This post began as a wordy series of observations jotted down as I explored the performance issue. Some of the “facts” that I declared along the way were quite wrong, so I am replacing the original with this summary, which I hope will be more readable, and know to be less misleading.
A pair of traces dumped from the processor while rendering a single citation showed the CSL nodes hit by the old and new versions of the APA style (originally linked to
hastebin, but since removed by their expiry rules, oops). The traces show the greater complexity of the new version. It hits 302 nodes, as compared with 175 nodes in the older version. It also has more deeply nested groups, reaching a maximum depth of 10 levels, as opposed to 6 levels in the previous version.
So the new APA version is more complex. But does that have a severe impact on performance? I initially thought that we were in deep water here, but it turns out that the answer is, “No, not really.”
The new APA version does take substantially longer to instantiate when it is installed to the processor—roughly three times longer, at
87ms. In normal operation, though, instantiation is infrequent, since a built processor instance can and should be reused. A rise in build-time latency isn’t particularly worrying.
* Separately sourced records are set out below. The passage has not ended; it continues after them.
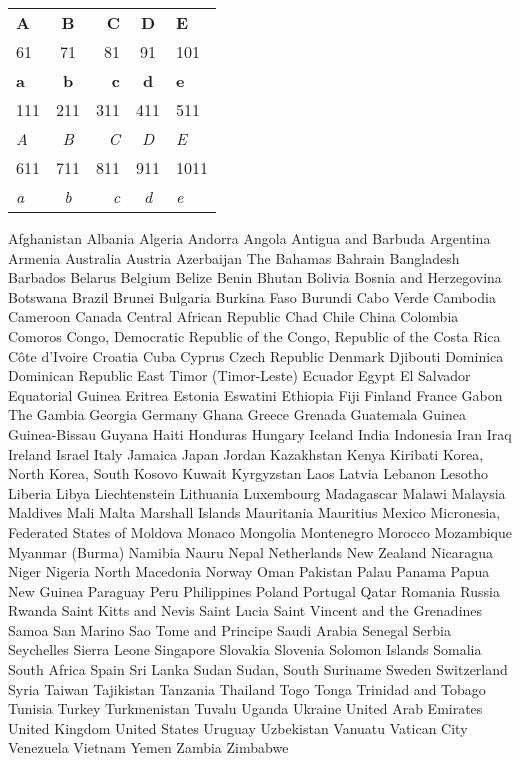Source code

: \begin{table}
\begin{tabular}{lcrcl}
\textbf{A} & \textbf{B}& \textbf{C}       & \textbf{D} & \textbf{E}  \\
61         & 71        & 81               & 91         & 101         \\
\textbf{a} & \textbf{b}& \textbf{c}       & \textbf{d} & \textbf{e} \\
111        & 211       & 311              & 411        & 511         \\
\textit{A} & \textit{B}& \textit{C}       & \textit{D} & \textit{E}  \\
611        & 711       & 811              & 911        & 1011        \\
\textit{a} & \textit{b}& \textit{c}       & \textit{d} & \textit{e}  \\ \hline
\end{tabular}
\end{table}



Afghanistan Albania Algeria Andorra Angola Antigua and Barbuda Argentina Armenia Australia Austria Azerbaijan The Bahamas Bahrain Bangladesh Barbados Belarus Belgium Belize Benin Bhutan Bolivia Bosnia and Herzegovina Botswana Brazil Brunei Bulgaria Burkina Faso Burundi Cabo Verde Cambodia Cameroon Canada Central African Republic Chad Chile China Colombia Comoros Congo, Democratic Republic of the Congo, Republic of the Costa Rica Côte d’Ivoire Croatia Cuba Cyprus Czech Republic Denmark Djibouti Dominica Dominican Republic East Timor (Timor-Leste) Ecuador Egypt El Salvador Equatorial Guinea Eritrea Estonia Eswatini Ethiopia Fiji Finland France Gabon The Gambia Georgia Germany Ghana Greece Grenada Guatemala Guinea Guinea-Bissau Guyana Haiti Honduras Hungary Iceland India Indonesia Iran Iraq Ireland Israel Italy Jamaica Japan Jordan Kazakhstan Kenya Kiribati Korea, North Korea, South Kosovo Kuwait Kyrgyzstan Laos Latvia Lebanon Lesotho Liberia Libya Liechtenstein Lithuania Luxembourg Madagascar Malawi Malaysia Maldives Mali Malta Marshall Islands Mauritania Mauritius Mexico Micronesia, Federated States of Moldova Monaco Mongolia Montenegro Morocco Mozambique Myanmar (Burma) Namibia Nauru Nepal Netherlands New Zealand Nicaragua Niger Nigeria North Macedonia Norway Oman Pakistan Palau Panama Papua New Guinea Paraguay Peru Philippines Poland Portugal Qatar Romania Russia Rwanda Saint Kitts and Nevis Saint Lucia Saint Vincent and the Grenadines Samoa San Marino Sao Tome and Principe Saudi Arabia Senegal Serbia Seychelles Sierra Leone Singapore Slovakia Slovenia Solomon Islands Somalia South Africa Spain Sri Lanka Sudan Sudan, South Suriname Sweden Switzerland Syria Taiwan Tajikistan Tanzania Thailand Togo Tonga Trinidad and Tobago Tunisia Turkey Turkmenistan Tuvalu Uganda Ukraine United Arab Emirates United Kingdom United States Uruguay Uzbekistan Vanuatu Vatican City Venezuela Vietnam Yemen Zambia Zimbabwe

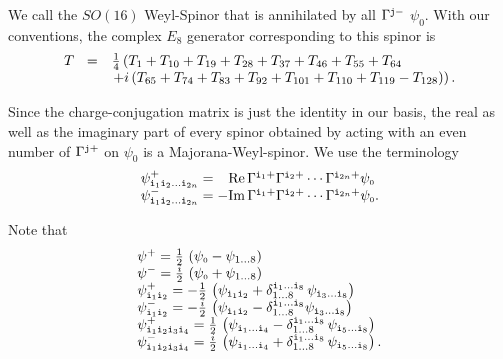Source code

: \documentclass[a4paper,12pt]{article}
\begin{document}
We call the $SO(16)$ Weyl-Spinor that is annihilated by all
$\Gamma^{{\tt j}-}$ $\psi_{\scriptscriptstyle 0}$. With our conventions, the complex
$E_8$ generator corresponding to this spinor is
\begin{equation}
\begin{array}{lcl}
T_{\scriptscriptstyle}&=&\frac{1}{4}\left(T_{1}+T_{10}+T_{19}+T_{28}+T_{37}+T_{46}+T_{55}+T_{64}\right.\\
&&\left.+i\left(T_{65}+T_{74}+T_{83}+T_{92}+T_{101}+T_{110}+T_{119}-T_{128}\right)\right).
\end{array}
\end{equation}


Since the charge-conjugation matrix is just the identity in our basis,
the real as well as the imaginary part of every spinor obtained by
acting with an even number of $\Gamma^{{\tt j}+}$ on
$\psi_{\scriptscriptstyle 0}$ is a Majorana-Weyl-spinor.
We use the terminology
\begin{equation}
\begin{array}{l}
\psip{{\tt i}_1 {\tt i}_2\ldots {\tt i}_{2n}}=\phantom+\mbox{Re}\,\Gamma^{{\tt i}_1+}\Gamma^{{\tt i}_2+}\cdots\Gamma^{{\tt i}_{2n}+}\psi_{\scriptscriptstyle 0}\\
\psim{{\tt i}_1 {\tt i}_2\ldots {\tt i}_{2n}}=-\mbox{Im}\,\Gamma^{{\tt i}_1+}\Gamma^{{\tt i}_2+}\cdots\Gamma^{{\tt i}_{2n}+}\psi_{\scriptscriptstyle 0}.
\end{array}
\end{equation}

Note that
\begin{equation}
\begin{array}{l}
\psi^+_{}=\frac{1}{2}\,\left(\psi_{\scriptscriptstyle 0}-\psi_{1\ldots8}\right)\\
\psi^-_{}=\frac{i}{2}\,\left(\psi_{\scriptscriptstyle 0}+\psi_{1\ldots8}\right)\\
\psi^+_{{\tt i}_1 {\tt i}_2}=-\frac{1}{2}\,\left(\psi_{{\tt i}_1 {\tt i}_2}+\delta^{{\tt i}_1\ldots {\tt i}_8}_{1\ldots8}\,\psi_{{\tt i}_3\ldots {\tt i}_8}\right)\\
\psi^-_{{\tt i}_1 {\tt i}_2}=-\frac{i}{2}\,\left(\psi_{{\tt i}_1 {\tt i}_2}-\delta^{{\tt i}_1\ldots {\tt i}_8}_{1\ldots8}\psi_{{\tt i}_3\ldots {\tt i}_8}\right)\\
\psi^+_{{\tt i}_1 {\tt i}_2 {\tt i}_3 {\tt i}_4}=\frac{1}{2}\,\left(\psi_{{\tt i}_1\ldots {\tt i}_4}-\delta^{{\tt i}_1\ldots {\tt i}_8}_{1\ldots8}\,\psi_{{\tt i}_5\ldots {\tt i}_8}\right)\\
\psi^-_{{\tt i}_1 {\tt i}_2 {\tt i}_3 {\tt i}_4}=\frac{i}{2}\,\left(\psi_{{\tt i}_1\ldots {\tt i}_4}+\delta^{{\tt i}_1\ldots {\tt i}_8}_{1\ldots8}\,\psi_{{\tt i}_5\ldots {\tt i}_8}\right).
\end{array}
\end{equation}
\end{document}
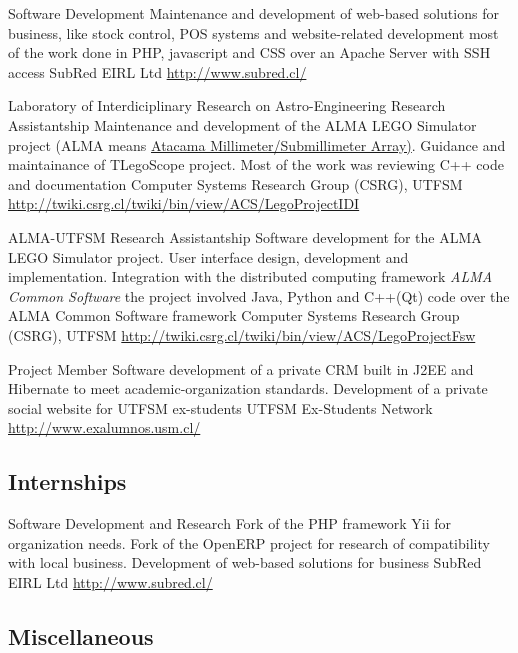 \documentclass[11pt,a4paper,sans]{moderncv}
\begin{document}
        {Software Development}
        {Maintenance and development of web-based solutions for business, like stock control, POS systems and website-related development}
        {most of the work done in PHP, javascript and CSS over an Apache Server with SSH access}
        {SubRed EIRL Ltd}
        {\url{http://www.subred.cl/}}

        {Laboratory of Interdiciplinary Research on Astro-Engineering Research Assistantship}
        {Maintenance and development of the ALMA LEGO Simulator project (ALMA means \href{http://www.alma.cl/}{Atacama Millimeter/Submillimeter Array)}. Guidance and maintainance of TLegoScope project.}
        {Most of the work was reviewing C++ code and documentation}
        {Computer Systems Research Group (CSRG), UTFSM}
        {\url{http://twiki.csrg.cl/twiki/bin/view/ACS/LegoProjectIDI}}

        {ALMA-UTFSM Research Assistantship}
        {Software development for the ALMA LEGO Simulator project. User interface design, development and implementation. Integration with the distributed computing framework \emph{ALMA Common Software}}
        {the project involved Java, Python and C++(Qt) code over the ALMA Common Software framework}
        {Computer Systems Research Group (CSRG), UTFSM}
        {\url{http://twiki.csrg.cl/twiki/bin/view/ACS/LegoProjectFsw}}
        
        {Project Member}
        {Software development of a private CRM built in J2EE and Hibernate to meet academic-organization standards. Development of a private social website for UTFSM ex-students}
        {UTFSM Ex-Students Network}
        {}
        {\url{http://www.exalumnos.usm.cl/}}
        
        
\subsection{Internships}


        {Software Development and Research}
        {Fork of the PHP framework Yii for organization needs. Fork of the OpenERP project for research of compatibility with local business. Development of web-based solutions for business}
        {SubRed EIRL Ltd}
        {}
        {\url{http://www.subred.cl/}}
        
        
\subsection{Miscellaneous}
\end{document}
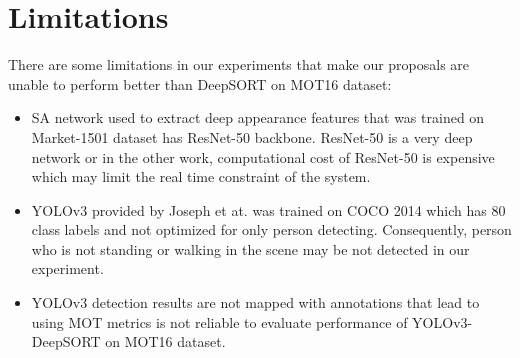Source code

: \section{Limitations}
\hspace{0.45cm}There are some limitations in our experiments that make our proposals are unable to perform better than DeepSORT\cite{Wojke2017simple}
on MOT16 dataset:
\begin{itemize}
    \item \acrshort{SA} network used to extract deep appearance features that was trained on Market-1501 dataset has ResNet-50\cite{He_2016_CVPR} backbone. 
    ResNet-50\cite{He_2016_CVPR} is a very deep network or in the other work, computational cost of ResNet-50\cite{He_2016_CVPR} is expensive which may limit the real time constraint of the system.
    \item YOLOv3 provided by Joseph et at.\cite{yolov3} was trained on COCO 2014 which has 80 class labels and not optimized for only person detecting. Consequently, person who is not standing or walking in the scene may be not detected in our experiment.
    \item YOLOv3 detection results are not mapped with annotations that lead to using MOT metrics\cite{Milan2016MOT16AB} is not reliable
    to evaluate performance of YOLOv3-DeepSORT on MOT16 dataset.
\end{itemize}


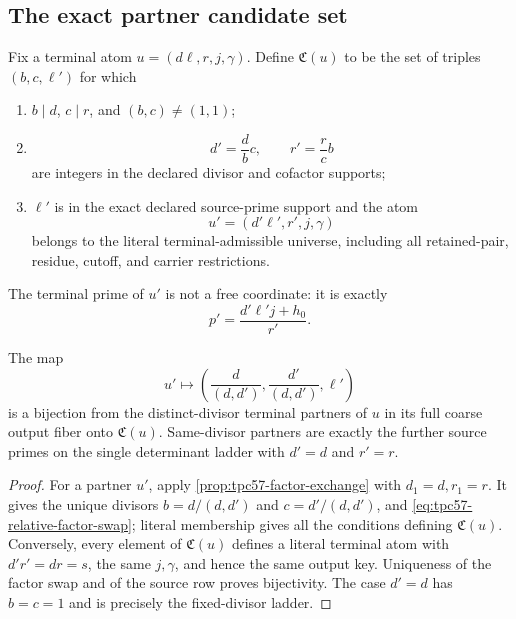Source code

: \subsection{The exact partner candidate set}

Fix a terminal atom \(u=(d\ell,r,j,\gamma)\).  Define
\(\mathfrak C(u)\) to be the set of triples \((b,c,\ell')\) for which
\begin{enumerate}[label=\textup{(\roman*)},leftmargin=3em]
 \item \(b\mid d\), \(c\mid r\), and
       \((b,c)\ne(1,1)\);
 \item
       \[
        d'=\frac d b c,
        \qquad r'=\frac r c b
       \]
       are integers in the declared divisor and cofactor supports;
 \item \(\ell'\) is in the exact declared source-prime support and the
       atom
       \[
        u'=\left(d'\ell',r',j,\gamma\right)
       \]
       belongs to the literal terminal-admissible universe, including all
       retained-pair, residue, cutoff, and carrier restrictions.
\end{enumerate}
The terminal prime of \(u'\) is not a free coordinate: it is exactly
\begin{equation}
 p'=\frac{d'\ell'j+h_0}{r'}.
 \label{eq:tpc57-partner-prime}
\end{equation}

\begin{proposition}
\label{prop:tpc57-exact-partner-set}
The map
\begin{equation}
 u'\longmapsto
 \left(\frac d{(d,d')},
       \frac{d'}{(d,d')},\ell'\right)
 \label{eq:tpc57-partner-map}
\end{equation}
is a bijection from the distinct-divisor terminal partners of \(u\) in
its full coarse output fiber onto \(\mathfrak C(u)\).  Same-divisor
partners are exactly the further source primes on the single determinant
ladder with \(d'=d\) and \(r'=r\).
\end{proposition}

\begin{proof}
For a partner \(u'\), apply
\cref{prop:tpc57-factor-exchange} with \(d_1=d,r_1=r\).  It gives the
unique divisors \(b=d/(d,d')\) and \(c=d'/(d,d')\), and
\eqref{eq:tpc57-relative-factor-swap}; literal membership gives all the
conditions defining \(\mathfrak C(u)\).  Conversely, every element of
\(\mathfrak C(u)\) defines a literal terminal atom with
\(d'r'=dr=s\), the same \(j,\gamma\), and hence the same output key.
Uniqueness of the factor swap and of the source row proves bijectivity.
The case \(d'=d\) has \(b=c=1\) and is precisely the fixed-divisor
ladder.
\end{proof}

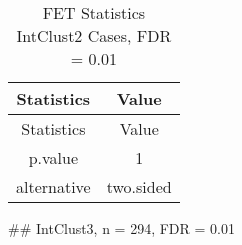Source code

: \documentclass[]{article}
\begin{document}
\begin{longtable}[]{@{}cc@{}}
\caption{FET Statistics IntClust2 Cases, FDR = 0.01}\tabularnewline
\toprule
\begin{minipage}[b]{0.18\columnwidth}\centering\strut
Statistics\strut
\end{minipage} & \begin{minipage}[b]{0.14\columnwidth}\centering\strut
Value\strut
\end{minipage}\tabularnewline
\midrule
\endfirsthead
\toprule
\begin{minipage}[b]{0.18\columnwidth}\centering\strut
Statistics\strut
\end{minipage} & \begin{minipage}[b]{0.14\columnwidth}\centering\strut
Value\strut
\end{minipage}\tabularnewline
\midrule
\endhead
\begin{minipage}[t]{0.18\columnwidth}\centering\strut
p.value\strut
\end{minipage} & \begin{minipage}[t]{0.14\columnwidth}\centering\strut
1\strut
\end{minipage}\tabularnewline
\begin{minipage}[t]{0.18\columnwidth}\centering\strut
alternative\strut
\end{minipage} & \begin{minipage}[t]{0.14\columnwidth}\centering\strut
two.sided\strut
\end{minipage}\tabularnewline
\bottomrule
\end{longtable}

\pagebreak
\#\# IntClust3, n = 294, FDR = 0.01
\end{document}
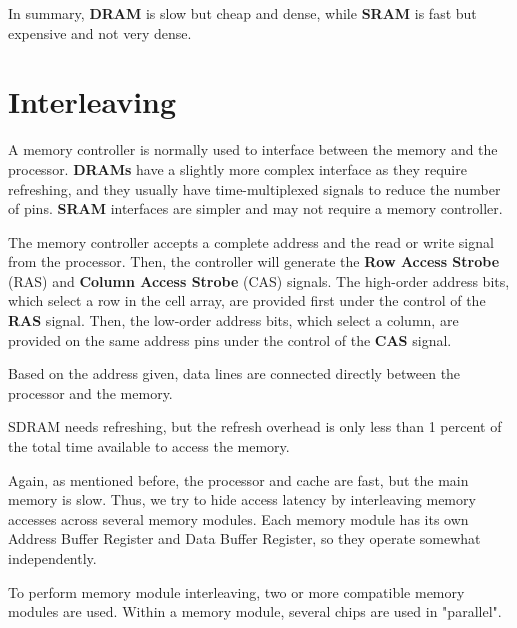 In summary, \textbf{DRAM} is slow but cheap and dense, while \textbf{SRAM} is fast but expensive and not very dense.

\section{Interleaving}
A memory controller is normally used to interface between the memory and the processor. \textbf{DRAMs} have a slightly more complex interface as they require refreshing, and they usually have time-multiplexed signals to reduce the number of pins. \textbf{SRAM} interfaces are simpler and may not require a memory controller.

The memory controller accepts a complete address and the read or write signal from the processor. Then, the controller will generate the \textbf{Row Access Strobe} (RAS) and \textbf{Column Access Strobe} (CAS) signals. The high-order address bits, which select a row in the cell array, are provided first under the control of the \textbf{RAS} signal. Then, the low-order address bits, which select a column, are provided on the same address pins under the control of the \textbf{CAS} signal.

Based on the address given, data lines are connected directly between the processor and the memory.

SDRAM needs refreshing, but the refresh overhead is only less than 1 percent of the total time available to access the memory.

Again, as mentioned before, the processor and cache are fast, but the main memory is slow. Thus, we try to hide access latency by interleaving memory accesses across several memory modules. Each memory module has its own Address Buffer Register and Data Buffer Register, so they operate somewhat independently.

To perform memory module interleaving, two or more compatible memory modules are used. Within a memory module, several chips are used in "parallel".

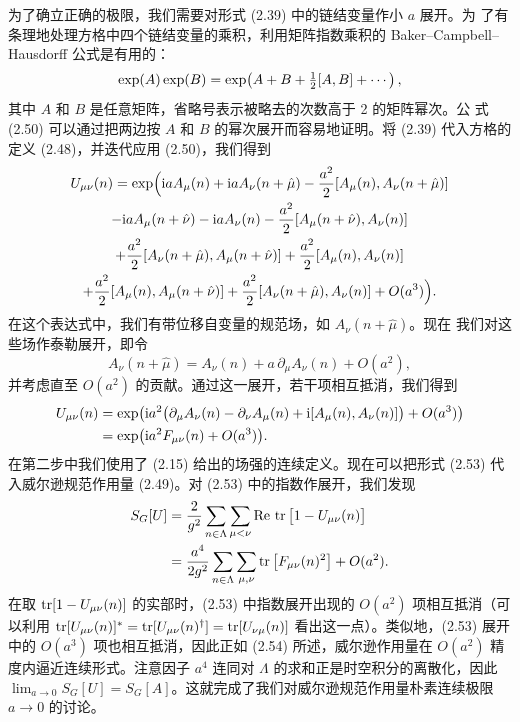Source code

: 为了确立正确的极限，我们需要对形式 (2.39) 中的链结变量作小 $a$ 展开。为
了有条理地处理方格中四个链结变量的乘积，利用矩阵指数乘积的
Baker--Campbell--Hausdorff 公式是有用的：
\begin{equation}
  \exp(A) \exp(B) = \exp\!\left( A + B + \half [A, B] + \cdots \right) ,
\end{equation}
其中 $A$ 和 $B$ 是任意矩阵，省略号表示被略去的次数高于 2 的矩阵幂次。公
式 (2.50) 可以通过把两边按 $A$ 和 $B$ 的幂次展开而容易地证明。将 (2.39)
代入方格的定义 (2.48)，并迭代应用 (2.50)，我们得到
\begin{multline}
  U_{\mu\nu}(n) = \exp\!\Big(
    \im a A_\mu(n) + \im a A_\nu(n + \hat\mu)
    - \frac{a^2}{2} [A_\mu(n), A_\nu(n + \hat\mu)] \\
    - \im a A_\mu(n + \hat\nu) - \im a A_\nu(n)
    - \frac{a^2}{2} [A_\mu(n + \hat\nu), A_\nu(n)] \\
    + \frac{a^2}{2} [A_\nu(n + \hat\mu), A_\mu(n + \hat\nu)]
    + \frac{a^2}{2} [A_\mu(n), A_\nu(n)] \\
    + \frac{a^2}{2} [A_\mu(n), A_\mu(n + \hat\nu)]
    + \frac{a^2}{2} [A_\nu(n + \hat\mu), A_\nu(n)] + O(a^3) \Big) .
\end{multline}
在这个表达式中，我们有带位移自变量的规范场，如 $A_\nu(n + \hat\mu)$。现在
我们对这些场作泰勒展开，即令
\begin{equation}
  A_\nu(n + \hat\mu) = A_\nu(n) + a\, \partial_\mu A_\nu(n) + O(a^2) ,
\end{equation}
并考虑直至 $O(a^2)$ 的贡献。通过这一展开，若干项相互抵消，我们得到
\begin{equation}
  \begin{split}
    U_{\mu\nu}(n) &= \exp\!\big( \im a^2
      \big(\partial_\mu A_\nu(n) - \partial_\nu A_\mu(n)
      + \im [A_\mu(n), A_\nu(n)]\big) + O(a^3) \big) \\
    &= \exp\!\big( \im a^2 F_{\mu\nu}(n) + O(a^3) \big) .
  \end{split}
\end{equation}
在第二步中我们使用了 (2.15) 给出的场强的连续定义。现在可以把形式 (2.53)
代入威尔逊规范作用量 (2.49)。对 (2.53) 中的指数作展开，我们发现
\begin{equation}
  \begin{split}
    S_G[U] &= \frac{2}{g^2} \sum_{n\in\Lambda} \sum_{\mu<\nu}
      \Re\, \tr\big[1 - U_{\mu\nu}(n)\big] \\
    &= \frac{a^4}{2 g^2} \sum_{n\in\Lambda} \sum_{\mu,\nu}
      \tr\big[F_{\mu\nu}(n)^2\big] + O(a^2) .
  \end{split}
\end{equation}
在取 $\tr[1 - U_{\mu\nu}(n)]$ 的实部时，(2.53) 中指数展开出现的 $O(a^2)$
项相互抵消（可以利用
$\tr[U_{\mu\nu}(n)]^* = \tr[U_{\mu\nu}(n)^\dagger] = \tr[U_{\nu\mu}(n)]$
看出这一点）。类似地，(2.53) 展开中的 $O(a^3)$ 项也相互抵消，因此正如
(2.54) 所述，威尔逊作用量在 $O(a^2)$ 精度内逼近连续形式。注意因子 $a^4$
连同对 $\Lambda$ 的求和正是时空积分的离散化，因此 $\lim_{a\to 0} S_G[U] =
S_G[A]$。这就完成了我们对威尔逊规范作用量朴素连续极限 $a \to 0$ 的讨论。


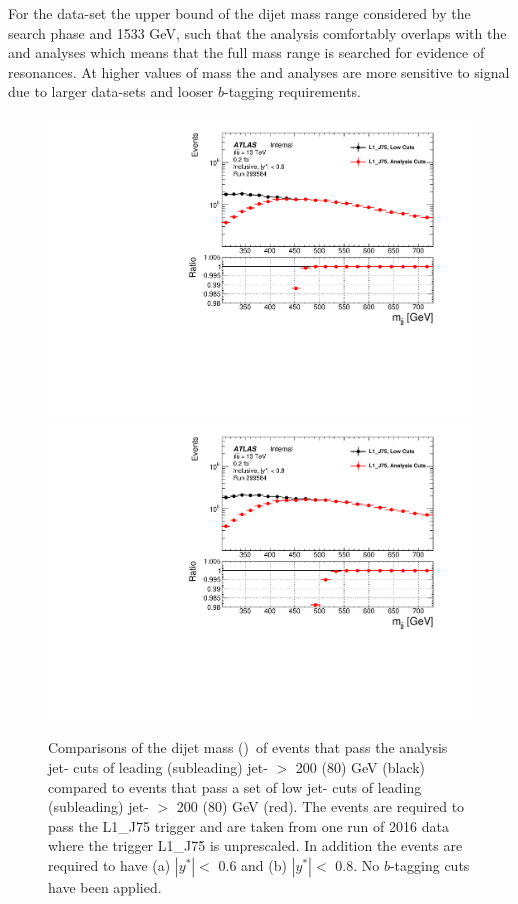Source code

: For the \lm{} data-set the upper bound of the dijet mass range considered by the search phase and 1533 GeV,
such that the analysis comfortably overlaps with the \summer{} and \hm{} analyses
which means that the full mass range is searched for evidence of resonances.
At higher values of mass the \summer{} and \hm{} analyses are more sensitive to signal due to
larger data-sets and looser $b$-tagging requirements.

\begin{figure}[!ht]
  \begin{center}
    \captionsetup[subfigure]{aboveskip=0pt,justification=centering}
     {\includegraphics[width=0.5\linewidth, angle=0]{figs/Dibjet/LowMass/evt-mjj_yStar0p6.pdf}}\hspace{-2mm}
     {\includegraphics[width=0.5\linewidth, angle=0]{figs/Dibjet/LowMass/evt-mjj_yStar0p8.pdf}}
  \end{center}
  \caption{Comparisons of the dijet mass (\mjj{})~of events that pass the analysis jet-\pT{} cuts of leading (subleading) jet-\pT{} $>$ 200 (80) GeV (black)
    compared to events that pass a set of low jet-\pT{} cuts of leading (subleading) jet-\pT{} $>$ 200 (80) GeV (red).
    The events are required to pass the L1\_J75 trigger and are taken from one run of 2016 data where the trigger L1\_J75 is unprescaled.
    In addition the events are required to have (a) $|y^*| <$ 0.6 and (b) $|y^*| <$ 0.8.
    No $b$-tagging cuts have been applied.}
     \label{fig:evt-lowmass_turnon}
\end{figure}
At the rendering level, the picture is much brighter. On my laptop, for a run of 1,000 citations + bibliography, I’m getting timings like
18803ms for the old APA version, against
19248ms for the new one, for a difference of
0.000445 seconds per citation.
I did trial runs with older and newer processor versions, and there isn’t much of a difference. In the course of exploring this issue, I made a few small tweaks that might speed things up very slightly for all styles, but the difference will be so small as to be lost in noise on anything short of a massive data set.
So congratulations to Brenton on a job well done!
PS: @Sebastian_Karcher Is that responsive?
PPS: As a followup note on this issue, I note an enviable report of 7-8ms rendering time in @Sylvester_Keil’s
citeproc-js is lagging a bit there. On the other hand, the test run discussed here was of incremental addition of citations to a document followed by output of the bibliography, so (apart from hardware differences) there would be some additional overhead for disambiguation operations, update reformatting, and DOM latency. All things considered, and to my surprise,
citeproc-js maybe isn’t doing too badly on the speed thing.